§ **Work task**
Your answer should be the exact lines of the data below from the one containing "master, origin/master, origin/HEAD)" through the one containing "commit 2033891791de84bebed500dbb270ef90c9355b70"; please include nothing else.

§ **Stored items from a collection**
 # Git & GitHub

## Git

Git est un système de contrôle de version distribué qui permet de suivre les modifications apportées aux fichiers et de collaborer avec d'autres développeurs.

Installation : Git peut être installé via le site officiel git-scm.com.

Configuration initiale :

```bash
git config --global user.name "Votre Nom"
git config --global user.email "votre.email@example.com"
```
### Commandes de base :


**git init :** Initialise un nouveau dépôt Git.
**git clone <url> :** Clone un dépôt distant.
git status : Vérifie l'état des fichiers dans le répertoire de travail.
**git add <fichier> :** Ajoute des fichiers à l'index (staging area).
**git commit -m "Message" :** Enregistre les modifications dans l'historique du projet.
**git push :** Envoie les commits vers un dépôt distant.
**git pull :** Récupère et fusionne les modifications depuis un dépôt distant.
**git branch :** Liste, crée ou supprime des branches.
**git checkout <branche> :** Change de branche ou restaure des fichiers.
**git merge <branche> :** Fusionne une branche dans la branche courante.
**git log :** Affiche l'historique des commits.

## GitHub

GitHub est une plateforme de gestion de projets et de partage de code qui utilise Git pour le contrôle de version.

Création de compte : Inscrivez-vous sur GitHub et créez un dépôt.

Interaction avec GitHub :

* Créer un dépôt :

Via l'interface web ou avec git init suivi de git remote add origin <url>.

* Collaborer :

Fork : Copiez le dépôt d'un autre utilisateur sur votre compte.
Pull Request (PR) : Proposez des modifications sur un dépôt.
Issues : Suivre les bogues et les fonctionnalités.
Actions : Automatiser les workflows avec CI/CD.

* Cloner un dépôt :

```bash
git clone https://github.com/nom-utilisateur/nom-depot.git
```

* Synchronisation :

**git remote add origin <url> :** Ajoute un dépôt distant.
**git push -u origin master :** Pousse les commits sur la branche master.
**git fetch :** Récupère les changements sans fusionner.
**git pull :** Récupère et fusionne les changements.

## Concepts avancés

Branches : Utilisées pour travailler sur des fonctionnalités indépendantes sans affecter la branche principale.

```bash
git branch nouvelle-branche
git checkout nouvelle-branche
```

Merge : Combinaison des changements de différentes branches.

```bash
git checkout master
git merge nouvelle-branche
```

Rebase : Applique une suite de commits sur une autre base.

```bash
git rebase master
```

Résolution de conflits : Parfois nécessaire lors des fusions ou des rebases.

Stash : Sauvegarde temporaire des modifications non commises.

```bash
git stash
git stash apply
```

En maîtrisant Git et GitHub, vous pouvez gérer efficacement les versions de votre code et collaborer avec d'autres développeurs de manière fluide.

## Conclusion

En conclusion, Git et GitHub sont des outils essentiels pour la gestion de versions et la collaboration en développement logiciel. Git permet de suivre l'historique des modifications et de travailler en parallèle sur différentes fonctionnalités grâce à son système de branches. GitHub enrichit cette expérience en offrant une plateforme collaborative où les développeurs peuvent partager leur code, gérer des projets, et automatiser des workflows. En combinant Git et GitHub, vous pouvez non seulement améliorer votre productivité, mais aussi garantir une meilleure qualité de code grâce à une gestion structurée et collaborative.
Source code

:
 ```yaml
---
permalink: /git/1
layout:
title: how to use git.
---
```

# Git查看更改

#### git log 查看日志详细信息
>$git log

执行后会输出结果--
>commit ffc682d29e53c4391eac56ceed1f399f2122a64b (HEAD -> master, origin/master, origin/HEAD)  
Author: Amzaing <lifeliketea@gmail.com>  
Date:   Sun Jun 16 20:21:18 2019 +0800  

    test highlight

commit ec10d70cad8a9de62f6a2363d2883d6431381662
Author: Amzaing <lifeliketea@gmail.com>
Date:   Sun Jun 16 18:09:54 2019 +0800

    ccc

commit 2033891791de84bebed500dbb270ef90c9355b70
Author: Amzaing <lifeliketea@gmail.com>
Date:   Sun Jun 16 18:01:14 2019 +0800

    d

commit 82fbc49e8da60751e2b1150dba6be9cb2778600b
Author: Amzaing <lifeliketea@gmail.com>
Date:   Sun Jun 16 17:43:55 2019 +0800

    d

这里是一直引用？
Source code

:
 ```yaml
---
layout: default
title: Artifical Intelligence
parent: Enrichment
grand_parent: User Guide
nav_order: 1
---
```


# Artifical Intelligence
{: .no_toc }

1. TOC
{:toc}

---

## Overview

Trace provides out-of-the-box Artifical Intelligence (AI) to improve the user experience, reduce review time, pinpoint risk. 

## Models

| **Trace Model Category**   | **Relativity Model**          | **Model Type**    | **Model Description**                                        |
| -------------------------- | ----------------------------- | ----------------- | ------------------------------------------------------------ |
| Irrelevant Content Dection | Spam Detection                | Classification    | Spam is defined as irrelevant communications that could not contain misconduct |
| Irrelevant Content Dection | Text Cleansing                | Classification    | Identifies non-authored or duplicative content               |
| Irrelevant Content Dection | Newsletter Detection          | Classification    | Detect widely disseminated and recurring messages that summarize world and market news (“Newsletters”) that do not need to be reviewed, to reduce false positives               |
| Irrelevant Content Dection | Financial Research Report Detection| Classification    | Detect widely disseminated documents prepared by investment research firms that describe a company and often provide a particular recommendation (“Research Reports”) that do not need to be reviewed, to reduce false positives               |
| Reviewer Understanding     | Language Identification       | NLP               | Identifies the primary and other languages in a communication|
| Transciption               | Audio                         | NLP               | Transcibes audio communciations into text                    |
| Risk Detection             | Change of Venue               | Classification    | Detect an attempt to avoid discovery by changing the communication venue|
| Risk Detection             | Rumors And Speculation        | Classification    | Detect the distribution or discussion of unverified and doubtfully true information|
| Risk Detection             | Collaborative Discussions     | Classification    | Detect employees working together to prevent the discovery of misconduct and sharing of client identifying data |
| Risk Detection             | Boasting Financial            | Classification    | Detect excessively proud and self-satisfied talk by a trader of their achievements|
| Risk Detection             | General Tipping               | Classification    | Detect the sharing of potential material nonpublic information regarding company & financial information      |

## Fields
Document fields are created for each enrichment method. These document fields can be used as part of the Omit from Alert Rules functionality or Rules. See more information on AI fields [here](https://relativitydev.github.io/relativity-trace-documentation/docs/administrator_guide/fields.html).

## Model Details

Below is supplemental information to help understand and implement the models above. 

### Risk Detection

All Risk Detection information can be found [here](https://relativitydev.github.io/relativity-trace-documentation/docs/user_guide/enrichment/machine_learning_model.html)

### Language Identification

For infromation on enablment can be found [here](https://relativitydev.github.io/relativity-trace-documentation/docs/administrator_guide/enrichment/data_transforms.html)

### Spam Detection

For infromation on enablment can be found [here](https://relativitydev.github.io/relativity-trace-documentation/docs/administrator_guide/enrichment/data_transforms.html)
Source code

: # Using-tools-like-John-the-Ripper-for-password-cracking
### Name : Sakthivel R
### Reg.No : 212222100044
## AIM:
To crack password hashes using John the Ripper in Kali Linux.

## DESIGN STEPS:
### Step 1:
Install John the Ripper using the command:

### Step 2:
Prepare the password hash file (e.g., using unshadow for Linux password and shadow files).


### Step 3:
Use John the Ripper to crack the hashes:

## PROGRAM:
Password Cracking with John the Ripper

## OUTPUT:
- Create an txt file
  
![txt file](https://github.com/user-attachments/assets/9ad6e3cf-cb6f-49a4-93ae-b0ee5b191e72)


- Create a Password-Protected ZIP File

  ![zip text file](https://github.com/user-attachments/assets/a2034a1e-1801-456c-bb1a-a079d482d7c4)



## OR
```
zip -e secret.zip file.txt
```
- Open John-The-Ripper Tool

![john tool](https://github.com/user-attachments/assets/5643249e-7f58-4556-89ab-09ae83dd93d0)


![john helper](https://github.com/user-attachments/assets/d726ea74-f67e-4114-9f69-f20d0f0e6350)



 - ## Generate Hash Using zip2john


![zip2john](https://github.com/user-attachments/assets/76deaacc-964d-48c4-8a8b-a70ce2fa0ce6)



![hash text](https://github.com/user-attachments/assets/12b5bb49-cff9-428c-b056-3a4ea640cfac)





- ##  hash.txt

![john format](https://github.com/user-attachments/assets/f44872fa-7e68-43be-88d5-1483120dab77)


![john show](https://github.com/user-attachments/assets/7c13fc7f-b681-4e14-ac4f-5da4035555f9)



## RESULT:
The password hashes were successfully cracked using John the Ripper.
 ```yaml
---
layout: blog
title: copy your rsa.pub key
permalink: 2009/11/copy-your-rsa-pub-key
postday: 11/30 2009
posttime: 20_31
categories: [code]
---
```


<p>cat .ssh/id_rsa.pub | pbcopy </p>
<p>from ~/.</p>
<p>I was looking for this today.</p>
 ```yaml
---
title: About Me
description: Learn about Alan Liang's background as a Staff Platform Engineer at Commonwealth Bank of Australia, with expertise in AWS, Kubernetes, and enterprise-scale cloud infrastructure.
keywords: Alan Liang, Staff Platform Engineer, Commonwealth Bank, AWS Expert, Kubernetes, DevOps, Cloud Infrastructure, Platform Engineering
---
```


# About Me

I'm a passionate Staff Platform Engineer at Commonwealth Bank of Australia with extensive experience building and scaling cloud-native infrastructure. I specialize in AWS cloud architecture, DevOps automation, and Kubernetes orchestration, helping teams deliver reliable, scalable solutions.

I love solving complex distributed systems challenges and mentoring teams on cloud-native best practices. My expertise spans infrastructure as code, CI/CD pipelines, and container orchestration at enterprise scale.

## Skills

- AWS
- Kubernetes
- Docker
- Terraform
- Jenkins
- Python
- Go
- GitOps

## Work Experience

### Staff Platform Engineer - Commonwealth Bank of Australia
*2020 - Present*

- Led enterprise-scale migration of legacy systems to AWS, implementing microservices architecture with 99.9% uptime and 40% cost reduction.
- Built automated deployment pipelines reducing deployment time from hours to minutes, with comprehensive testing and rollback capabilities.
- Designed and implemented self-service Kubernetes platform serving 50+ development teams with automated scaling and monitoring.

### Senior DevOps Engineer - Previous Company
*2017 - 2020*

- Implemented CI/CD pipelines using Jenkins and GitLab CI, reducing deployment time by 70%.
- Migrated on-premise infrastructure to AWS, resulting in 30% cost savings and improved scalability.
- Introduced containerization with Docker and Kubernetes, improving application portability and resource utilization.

§ **Solution to this task**
>commit ffc682d29e53c4391eac56ceed1f399f2122a64b (HEAD -> master, origin/master, origin/HEAD)  
Author: Amzaing <lifeliketea@gmail.com>  
Date:   Sun Jun 16 20:21:18 2019 +0800  

    test highlight

commit ec10d70cad8a9de62f6a2363d2883d6431381662
Author: Amzaing <lifeliketea@gmail.com>
Date:   Sun Jun 16 18:09:54 2019 +0800

    ccc

commit 2033891791de84bebed500dbb270ef90c9355b70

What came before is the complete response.